FILM EXPERIMENTAL Bella e perduta •


 
Bella e perduta est un film italien singulier, qui entend intéresser le grand public, à commencer par celui de la péninsule, au château de Carditello. Cette ancienne bâtisse, sise à proximité de Caserte, et construite au XVIIIème siècle par les rois de Naples, a été abandonnée durant des décennies, dans la deuxième moitié du vingtième siècle. Le parc a été transformé en décharge sauvage par la mafia napolitaine. Le film entend rendre un vibrant et mérité hommage au courageux et dévoué sauveteur volontaire du site, Tommaso Cestrone, malheureusement décédé brusquement durant le tournage.

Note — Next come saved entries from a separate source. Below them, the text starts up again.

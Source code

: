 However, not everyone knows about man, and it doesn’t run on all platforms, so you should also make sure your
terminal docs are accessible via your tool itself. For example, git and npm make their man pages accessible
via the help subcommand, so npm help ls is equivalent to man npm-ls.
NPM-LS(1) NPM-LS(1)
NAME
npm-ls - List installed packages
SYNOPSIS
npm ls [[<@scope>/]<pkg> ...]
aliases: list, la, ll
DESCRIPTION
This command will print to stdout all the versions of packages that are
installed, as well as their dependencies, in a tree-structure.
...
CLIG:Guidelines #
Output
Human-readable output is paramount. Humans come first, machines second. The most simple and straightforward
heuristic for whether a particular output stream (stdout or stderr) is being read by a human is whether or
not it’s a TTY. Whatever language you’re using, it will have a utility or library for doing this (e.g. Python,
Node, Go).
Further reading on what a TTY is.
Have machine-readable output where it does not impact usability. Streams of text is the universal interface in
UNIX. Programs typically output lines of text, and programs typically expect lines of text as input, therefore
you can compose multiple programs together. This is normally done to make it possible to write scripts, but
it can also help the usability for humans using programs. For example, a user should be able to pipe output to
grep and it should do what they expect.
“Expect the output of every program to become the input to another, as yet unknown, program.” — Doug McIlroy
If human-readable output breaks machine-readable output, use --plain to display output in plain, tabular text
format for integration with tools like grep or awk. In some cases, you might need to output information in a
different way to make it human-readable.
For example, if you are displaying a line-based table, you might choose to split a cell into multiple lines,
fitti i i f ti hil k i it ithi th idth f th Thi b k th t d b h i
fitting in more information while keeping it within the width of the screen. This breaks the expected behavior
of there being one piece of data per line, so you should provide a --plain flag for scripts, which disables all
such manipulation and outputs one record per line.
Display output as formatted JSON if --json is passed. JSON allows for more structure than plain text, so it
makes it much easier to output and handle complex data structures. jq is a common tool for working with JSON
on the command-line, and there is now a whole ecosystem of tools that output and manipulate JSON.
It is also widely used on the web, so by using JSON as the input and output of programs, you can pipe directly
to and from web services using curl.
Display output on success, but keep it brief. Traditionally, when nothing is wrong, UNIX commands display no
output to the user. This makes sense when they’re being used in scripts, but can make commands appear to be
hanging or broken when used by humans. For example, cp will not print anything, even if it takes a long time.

Il avait entrepris, à lui tout seul, un travail titanesque de sauvetage du château ruiné, sous les menaces concrètes de la Camora.
 
Cet accident malheureux a peut-être, et c’est dommage pour le spectateur, contribué à complètement détourner le film. Sur un tel sujet, le genre du documentaire allait de soi. Nous aurions aimé en apprendre bien davantage sur Carditello, son histoire, probablement riche, découvrir des cartes le situant précisément en Campanie, etc. Or, nous apprenons trop peu de choses sur ce sujet central. Bella e perduta a été probablement reconstruit en urgence comme un film expérimental, ou pseudo fantastique sans moyens… Ainsi, durant les trois quarts du film, Polichinelle se promène dans la campagne de la région de Carditello – que l’on voit assez peu –, en compagnie d’un bufflon mâle, avec lequel il dialogue. Ces échanges, qui se veulent poétiques ou philosophiques, sont en fait surtout aussi prétentieux que creux.
 

Bella e perduta ennuie assez vite

 
Les paysans rencontrés n’arrivent pas à entrer en communication avec le bufflon. Selon eux, il ne vaut rien, car le cours du bufflon mâle est très bas ; en effet, il ne produira jamais de lait contrairement aux femelles, et les mâles reproducteurs ne manquent pas ; l’engraisser pour sa viande ne serait pas rentable non plus. Y aurait-il dans ces réflexions un sens caché ? Par contre, ils demandent à Polichinelle, qui s’exécute volontiers, de réaliser un certain nombre de rituels magiques. Ce type de comportement est peu compatible avec des convictions catholiques strictes. De même, les considérations formulées sur l’âme animale frôle l’hérésie tendant à confondre âme humaine et âme animale. Un bufflon n’est pas un être humain quand même ! En VO, on peut apprécier le fort accent napolitain en italien des protagonistes, agrémenté de quelques régionalismes.
 
Bella e perduta propose de magnifiques paysages ruraux de Campanie, de plaines comme de collines. Mais ils ne suffisent pas à animer un film. Ils forment un arrière-plan magnifique pour le duo mi-comique mi-grinçant de Polichinelle et du bufflon, qui assez vite ennuie même le public le mieux disposé.